We conclude that the district court correctly directed a verdict for the plaintiff on Count I because the $395,000 was owed by the express terms of the contract and it was not paid. The defendants claim that the $395,000 loan was not due because the written contract was ambiguous and the true agreement of the parties was that the $395,000 was not a loan payable on demand but an investment payable only if the defendants' venture was successful. However, at best, the contract is ambiguous only if the language in the note and agreement is given an "`unnatural and contrived construction.'" General Aviation, Inc. v.
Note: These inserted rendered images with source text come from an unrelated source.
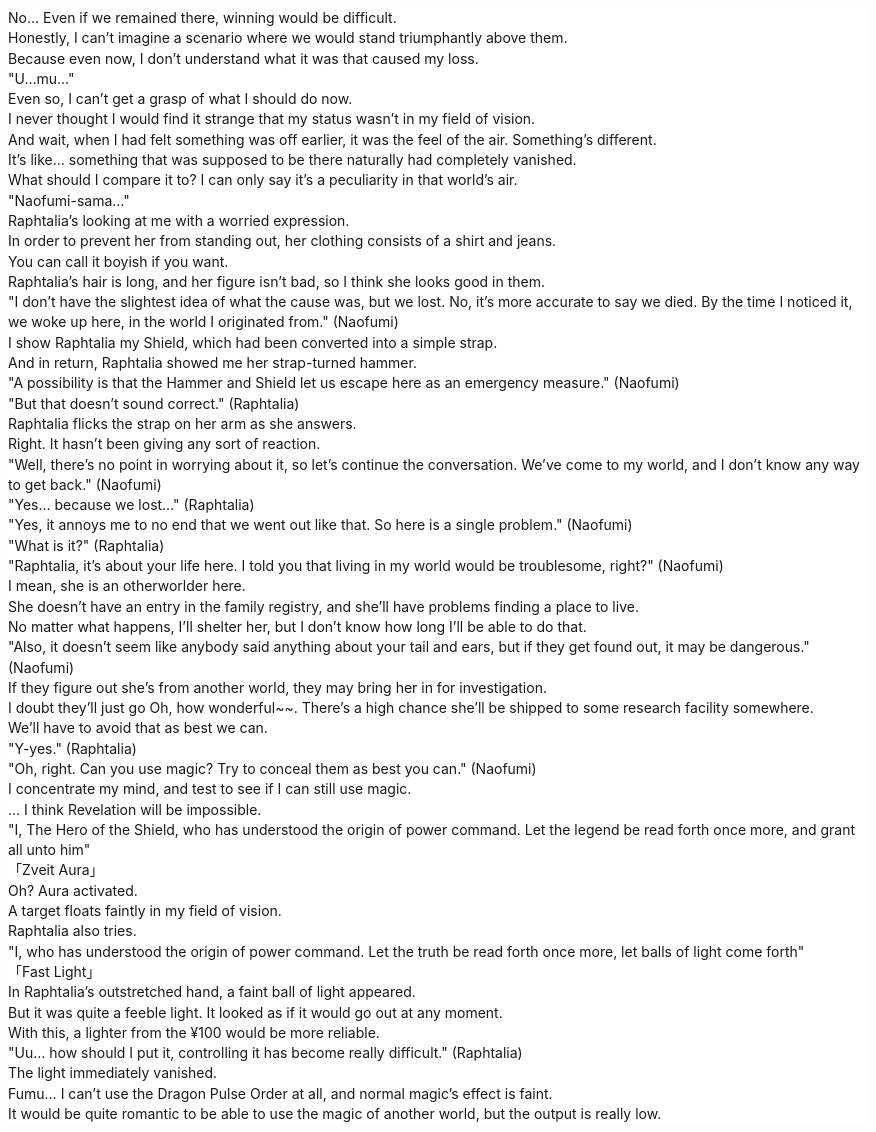 No… Even if we remained there, winning would be difficult.<br/>
Honestly, I can’t imagine a scenario where we would stand triumphantly above them.<br/>
Because even now, I don’t understand what it was that caused my loss.<br/>
"U…mu…"<br/>
Even so, I can’t get a grasp of what I should do now.<br/>
I never thought I would find it strange that my status wasn’t in my field of vision.<br/>
And wait, when I had felt something was off earlier, it was the feel of the air. Something’s different.<br/>
It’s like… something that was supposed to be there naturally had completely vanished.<br/>
What should I compare it to? I can only say it’s a peculiarity in that world’s air.<br/>
"Naofumi-sama…"<br/>
Raphtalia’s looking at me with a worried expression.<br/>
In order to prevent her from standing out, her clothing consists of a shirt and jeans.<br/>
You can call it boyish if you want.<br/>
Raphtalia’s hair is long, and her figure isn’t bad, so I think she looks good in them.<br/>
"I don’t have the slightest idea of what the cause was, but we lost. No, it’s more accurate to say we died. By the time I noticed it, we woke up here, in the world I originated from." (Naofumi)<br/>
I show Raphtalia my Shield, which had been converted into a simple strap.<br/>
And in return, Raphtalia showed me her strap-turned hammer.<br/>
"A possibility is that the Hammer and Shield let us escape here as an emergency measure." (Naofumi)<br/>
"But that doesn’t sound correct." (Raphtalia)<br/>
Raphtalia flicks the strap on her arm as she answers.<br/>
Right. It hasn’t been giving any sort of reaction.<br/>
"Well, there’s no point in worrying about it, so let’s continue the conversation. We’ve come to my world, and I don’t know any way to get back." (Naofumi)<br/>
"Yes… because we lost…" (Raphtalia)<br/>
"Yes, it annoys me to no end that we went out like that. So here is a single problem." (Naofumi)<br/>
"What is it?" (Raphtalia)<br/>
"Raphtalia, it’s about your life here. I told you that living in my world would be troublesome, right?" (Naofumi)<br/>
I mean, she is an otherworlder here.<br/>
She doesn’t have an entry in the family registry, and she’ll have problems finding a place to live.<br/>
No matter what happens, I’ll shelter her, but I don’t know how long I’ll be able to do that.<br/>
"Also, it doesn’t seem like anybody said anything about your tail and ears, but if they get found out, it may be dangerous." (Naofumi)<br/>
If they figure out she’s from another world, they may bring her in for investigation.<br/>
I doubt they’ll just go Oh, how wonderful~~. There’s a high chance she’ll be shipped to some research facility somewhere.<br/>
We’ll have to avoid that as best we can.<br/>
"Y-yes." (Raphtalia)<br/>
"Oh, right. Can you use magic? Try to conceal them as best you can." (Naofumi)<br/>
I concentrate my mind, and test to see if I can still use magic.<br/>
… I think Revelation will be impossible.<br/>
"I, The Hero of the Shield, who has understood the origin of power command. Let the legend be read forth once more, and grant all unto him"<br/>
「Zveit Aura」<br/>
Oh? Aura activated.<br/>
A target floats faintly in my field of vision.<br/>
Raphtalia also tries.<br/>
"I, who has understood the origin of power command. Let the truth be read forth once more, let balls of light come forth"<br/>
「Fast Light」<br/>
In Raphtalia’s outstretched hand, a faint ball of light appeared.<br/>
But it was quite a feeble light. It looked as if it would go out at any moment.<br/>
With this, a lighter from the ¥100 would be more reliable.<br/>
"Uu… how should I put it, controlling it has become really difficult." (Raphtalia)<br/>
The light immediately vanished.<br/>
Fumu… I can’t use the Dragon Pulse Order at all, and normal magic’s effect is faint.<br/>
It would be quite romantic to be able to use the magic of another world, but the output is really low.<br/>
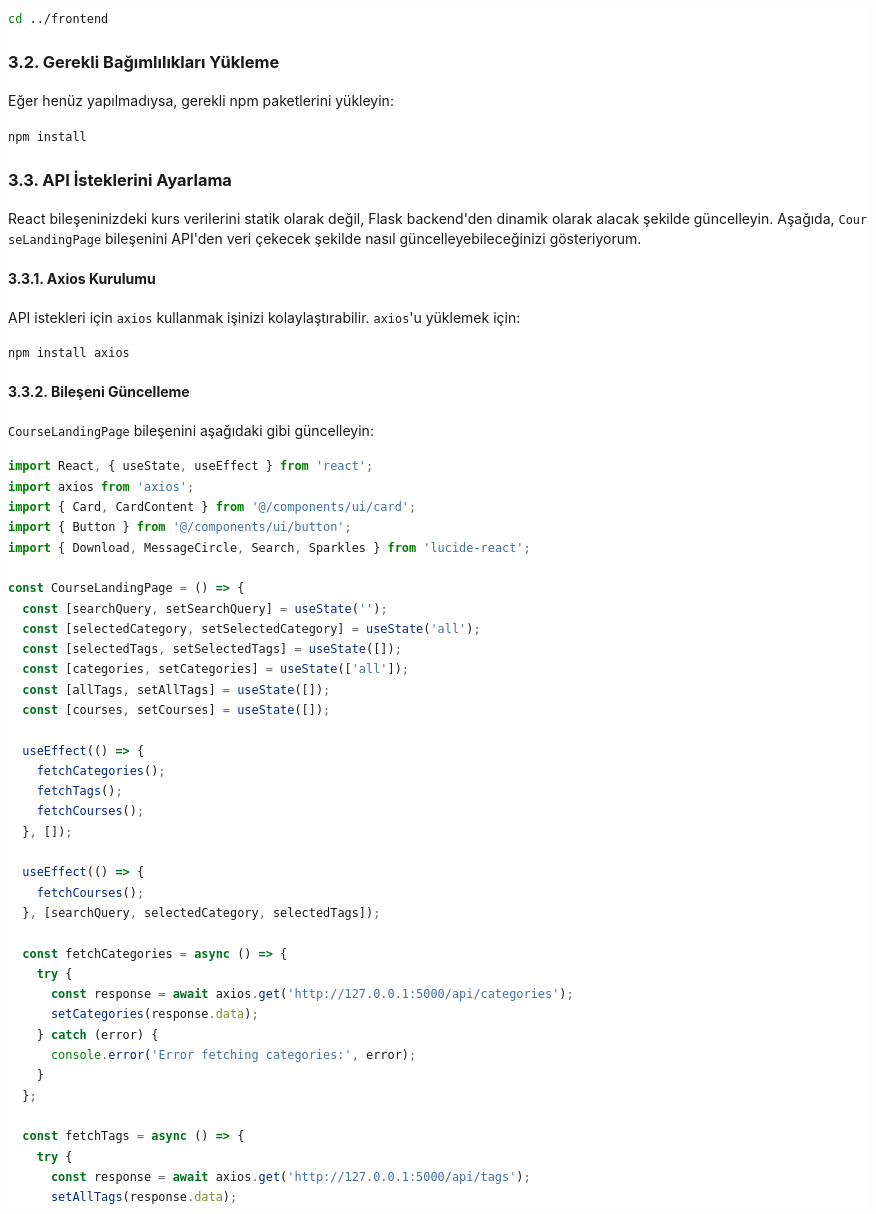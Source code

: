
 ```bash
cd ../frontend
```

### 3.2. Gerekli Bağımlılıkları Yükleme

Eğer henüz yapılmadıysa, gerekli npm paketlerini yükleyin:

```bash
npm install
```

### 3.3. API İsteklerini Ayarlama

React bileşeninizdeki kurs verilerini statik olarak değil, Flask backend'den dinamik olarak alacak şekilde güncelleyin. Aşağıda, `CourseLandingPage` bileşenini API'den veri çekecek şekilde nasıl güncelleyebileceğinizi gösteriyorum.

#### 3.3.1. Axios Kurulumu

API istekleri için `axios` kullanmak işinizi kolaylaştırabilir. `axios`'u yüklemek için:

```bash
npm install axios
```

#### 3.3.2. Bileşeni Güncelleme

`CourseLandingPage` bileşenini aşağıdaki gibi güncelleyin:

```javascript
import React, { useState, useEffect } from 'react';
import axios from 'axios';
import { Card, CardContent } from '@/components/ui/card';
import { Button } from '@/components/ui/button';
import { Download, MessageCircle, Search, Sparkles } from 'lucide-react';

const CourseLandingPage = () => {
  const [searchQuery, setSearchQuery] = useState('');
  const [selectedCategory, setSelectedCategory] = useState('all');
  const [selectedTags, setSelectedTags] = useState([]);
  const [categories, setCategories] = useState(['all']);
  const [allTags, setAllTags] = useState([]);
  const [courses, setCourses] = useState([]);

  useEffect(() => {
    fetchCategories();
    fetchTags();
    fetchCourses();
  }, []);

  useEffect(() => {
    fetchCourses();
  }, [searchQuery, selectedCategory, selectedTags]);

  const fetchCategories = async () => {
    try {
      const response = await axios.get('http://127.0.0.1:5000/api/categories');
      setCategories(response.data);
    } catch (error) {
      console.error('Error fetching categories:', error);
    }
  };

  const fetchTags = async () => {
    try {
      const response = await axios.get('http://127.0.0.1:5000/api/tags');
      setAllTags(response.data);
```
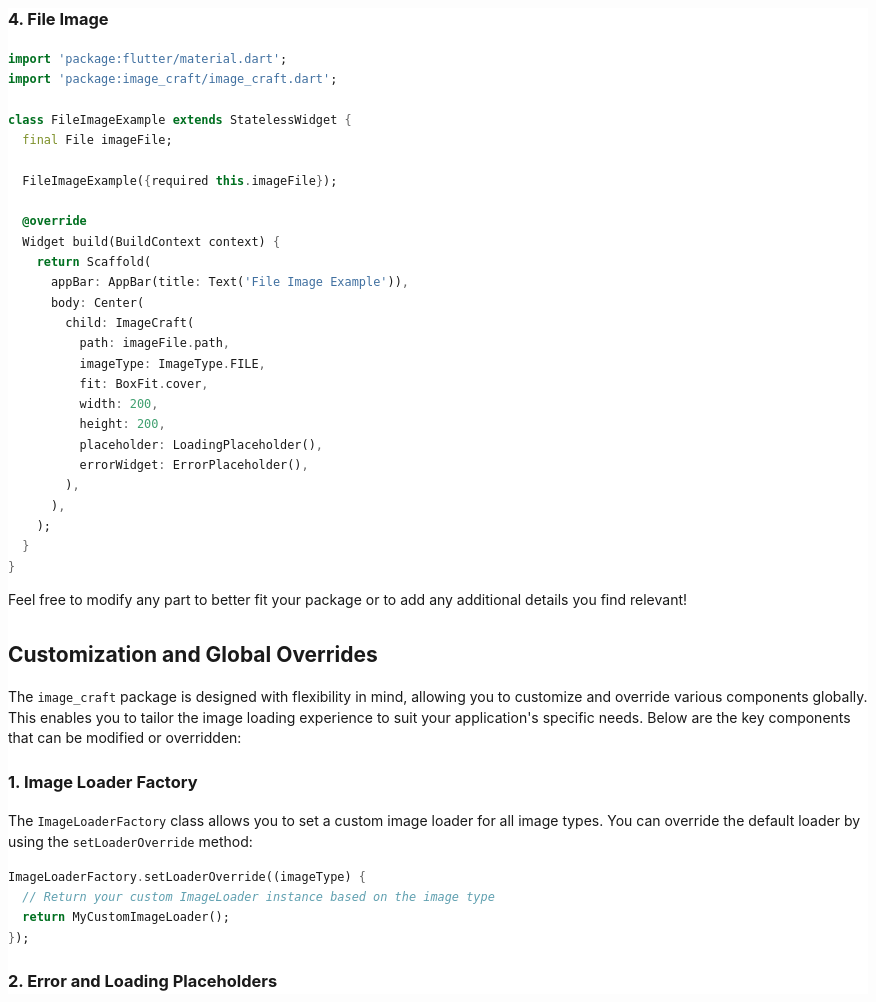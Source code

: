 ### 4. **File Image**

```dart
import 'package:flutter/material.dart';
import 'package:image_craft/image_craft.dart';

class FileImageExample extends StatelessWidget {
  final File imageFile;

  FileImageExample({required this.imageFile});

  @override
  Widget build(BuildContext context) {
    return Scaffold(
      appBar: AppBar(title: Text('File Image Example')),
      body: Center(
        child: ImageCraft(
          path: imageFile.path,
          imageType: ImageType.FILE,
          fit: BoxFit.cover,
          width: 200,
          height: 200,
          placeholder: LoadingPlaceholder(),
          errorWidget: ErrorPlaceholder(),
        ),
      ),
    );
  }
}
```

Feel free to modify any part to better fit your package or to add any additional details you find relevant!

## Customization and Global Overrides

The `image_craft` package is designed with flexibility in mind, allowing you to customize and override various components globally. This enables you to tailor the image loading experience to suit your application's specific needs. Below are the key components that can be modified or overridden:

### 1. **Image Loader Factory**

The `ImageLoaderFactory` class allows you to set a custom image loader for all image types. You can override the default loader by using the `setLoaderOverride` method:

```dart
ImageLoaderFactory.setLoaderOverride((imageType) {
  // Return your custom ImageLoader instance based on the image type
  return MyCustomImageLoader();
});
```

### 2. **Error and Loading Placeholders**
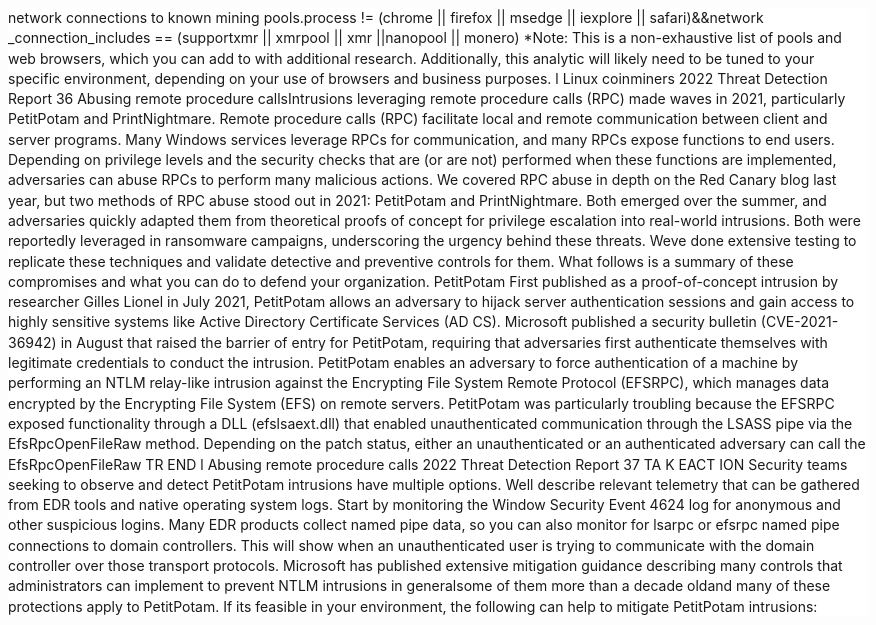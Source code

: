 network connections to known mining pools.process !\= (chrome \|\| firefox \|\| msedge \|\| iexplore \|\| safari)\&\&network \_connection\_includes \=\= (supportxmr \|\| xmrpool \|\| xmr \|\|nanopool \|\| monero)
\*Note: This is a non\-exhaustive list of pools and web browsers, which you can
add to with additional research. Additionally, this analytic will likely need to 
be tuned to your specific environment, depending on your use of browsers and 
business purposes.
l Linux coinminers
2022 Threat Detection Report
36
Abusing remote procedure 
callsIntrusions leveraging remote procedure calls (RPC) made waves in 2021, 
particularly PetitPotam and PrintNightmare.
Remote procedure calls (RPC) facilitate local and remote communication 
between client and server programs. Many Windows services leverage RPCs for 
communication, and many RPCs expose functions to end users. Depending on 
privilege levels and the security checks that are (or are not) performed when 
these functions are implemented, adversaries can abuse RPCs to perform many 
malicious actions. 
We covered RPC abuse in depth on the Red Canary blog last year, but two 
methods of RPC abuse stood out in 2021: PetitPotam and PrintNightmare. Both 
emerged over the summer, and adversaries quickly adapted them from theoretical 
proofs of concept for privilege escalation into real\-world intrusions. Both were 
reportedly leveraged in ransomware campaigns, underscoring the urgency behind 
these threats. Weve done extensive testing to replicate these techniques and 
validate detective and preventive controls for them. What follows is a summary of 
these compromises and what you can do to defend your organization. 
PetitPotam
First published as a proof\-of\-concept intrusion by researcher Gilles Lionel in July 
2021, PetitPotam allows an adversary to hijack server authentication sessions and 
gain access to highly sensitive systems like Active Directory Certificate Services 
(AD CS). Microsoft published a security bulletin (CVE\-2021\-36942\) in August 
that raised the barrier of entry for PetitPotam, requiring that adversaries first 
authenticate themselves with legitimate credentials to conduct the intrusion. 
PetitPotam enables an adversary to force authentication of a machine by 
performing an NTLM relay\-like intrusion against the Encrypting File System 
Remote Protocol (EFSRPC), which manages data encrypted by the Encrypting 
File System (EFS) on remote servers. PetitPotam was particularly troubling 
because the EFSRPC exposed functionality through a DLL (efslsaext.dll) 
that enabled unauthenticated communication through the LSASS pipe via 
the EfsRpcOpenFileRaw method. Depending on the patch status, either an 
unauthenticated or an authenticated adversary can call the EfsRpcOpenFileRaw 
TR END
l Abusing remote procedure calls
2022 Threat Detection Report
37
TA K EACT ION
Security teams seeking to observe and detect PetitPotam intrusions have multiple 
options. Well describe relevant telemetry that can be gathered from EDR tools and 
native operating system logs. 
Start by monitoring the Window Security Event 4624 log for anonymous and 
other suspicious logins. Many EDR products collect named pipe data, so you can 
also monitor for lsarpc or efsrpc named pipe connections to domain controllers. 
This will show when an unauthenticated user is trying to communicate with the 
domain controller over those transport protocols.
Microsoft has published extensive mitigation guidance describing many
controls that administrators can implement to prevent NTLM intrusions in 
generalsome of them more than a decade oldand many of these protections 
apply to PetitPotam. If its feasible in your environment, the following can help to 
mitigate PetitPotam intrusions:
 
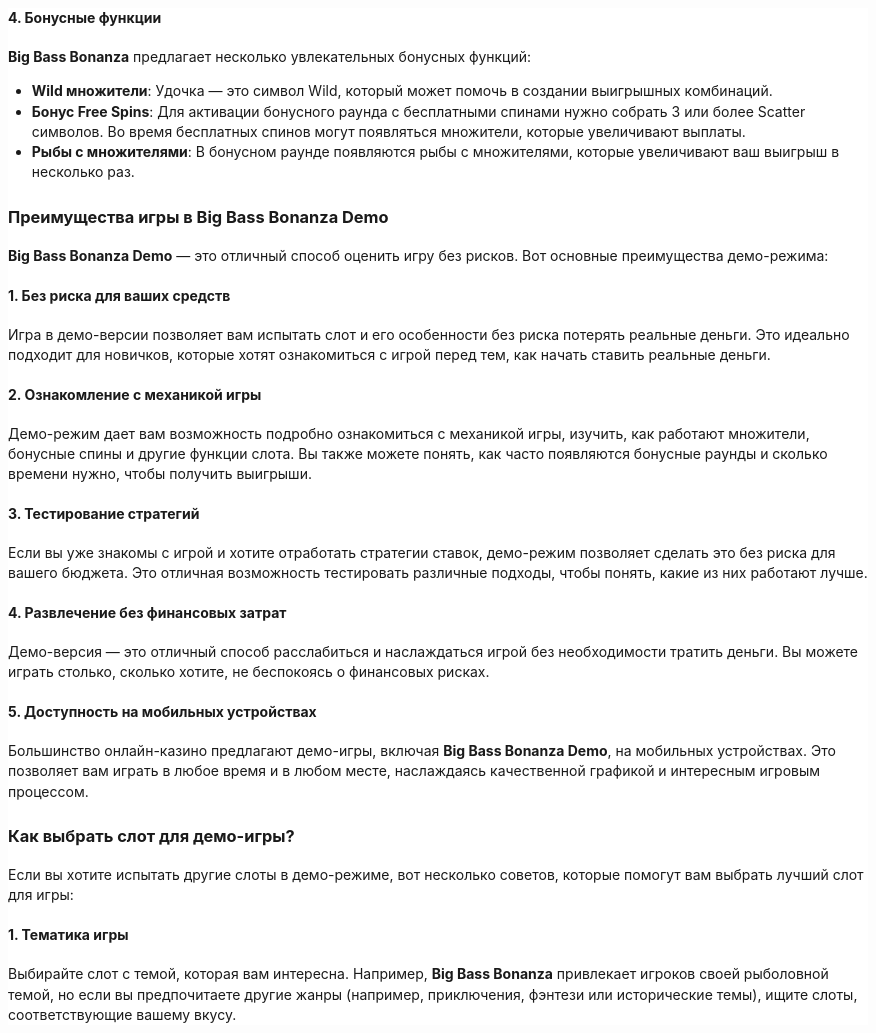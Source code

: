 #### 4. **Бонусные функции**

**Big Bass Bonanza** предлагает несколько увлекательных бонусных функций:

* **Wild множители**: Удочка — это символ Wild, который может помочь в создании выигрышных комбинаций.
* **Бонус Free Spins**: Для активации бонусного раунда с бесплатными спинами нужно собрать 3 или более Scatter символов. Во время бесплатных спинов могут появляться множители, которые увеличивают выплаты.
* **Рыбы с множителями**: В бонусном раунде появляются рыбы с множителями, которые увеличивают ваш выигрыш в несколько раз.

### Преимущества игры в Big Bass Bonanza Demo

**Big Bass Bonanza Demo** — это отличный способ оценить игру без рисков. Вот основные преимущества демо-режима:

#### 1. **Без риска для ваших средств**

Игра в демо-версии позволяет вам испытать слот и его особенности без риска потерять реальные деньги. Это идеально подходит для новичков, которые хотят ознакомиться с игрой перед тем, как начать ставить реальные деньги.

#### 2. **Ознакомление с механикой игры**

Демо-режим дает вам возможность подробно ознакомиться с механикой игры, изучить, как работают множители, бонусные спины и другие функции слота. Вы также можете понять, как часто появляются бонусные раунды и сколько времени нужно, чтобы получить выигрыши.

#### 3. **Тестирование стратегий**

Если вы уже знакомы с игрой и хотите отработать стратегии ставок, демо-режим позволяет сделать это без риска для вашего бюджета. Это отличная возможность тестировать различные подходы, чтобы понять, какие из них работают лучше.

#### 4. **Развлечение без финансовых затрат**

Демо-версия — это отличный способ расслабиться и наслаждаться игрой без необходимости тратить деньги. Вы можете играть столько, сколько хотите, не беспокоясь о финансовых рисках.

#### 5. **Доступность на мобильных устройствах**

Большинство онлайн-казино предлагают демо-игры, включая **Big Bass Bonanza Demo**, на мобильных устройствах. Это позволяет вам играть в любое время и в любом месте, наслаждаясь качественной графикой и интересным игровым процессом.

### Как выбрать слот для демо-игры?

Если вы хотите испытать другие слоты в демо-режиме, вот несколько советов, которые помогут вам выбрать лучший слот для игры:

#### 1. **Тематика игры**

Выбирайте слот с темой, которая вам интересна. Например, **Big Bass Bonanza** привлекает игроков своей рыболовной темой, но если вы предпочитаете другие жанры (например, приключения, фэнтези или исторические темы), ищите слоты, соответствующие вашему вкусу.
Cessna Aircraft Co., 915 F.2d 1038, 1041 (6th Cir. 1990) (citation omitted). The defendants do not identify express language that is ambiguous, offer extrinsic evidence that reveals a latent ambiguity in the contract, or offer extrinsic evidence that suggests that the contract was only partially integrated. Rather, they assert, without evidence, that the contract does not mean what it says: that the transaction was a loan due upon demand. They argue that the language means quite the opposite: that the transaction was not a loan but an investment, repayment of which was due only upon the success of the endeavor. Affidavits submitted by the defendants containing bald assertions of the parties' true intent constitute the only "evidence." Thus, the defendants make what "amounts to an assertion rather than an argument." Whitaker-Merrell Co. v. Profit Counselors, Inc., 748 F.2d 354, 357 (6th Cir. 1984). There is no genuine issue of material fact.
To hold otherwise would mean that no matter how well-crafted and completely integrated a contract may be, if a party submits an affidavit that asserts a different oral agreement exists . . ., parol evidence would always be admissible and a trial would always be necessary. Such a result would turn the law of contracts on its head.
Boulevard Bank Nat'l Ass'n v. Adams Newspapers, Inc., 787 F. Supp. 122, 125 (E.D.Mich. 1992). As in General Aviation, there is no real factual dispute here about the terms of the contract. 915 F.2d 1038. The district court properly directed a verdict for the plaintiff on Count I.
III.
The judgment of the district court is AFFIRMED.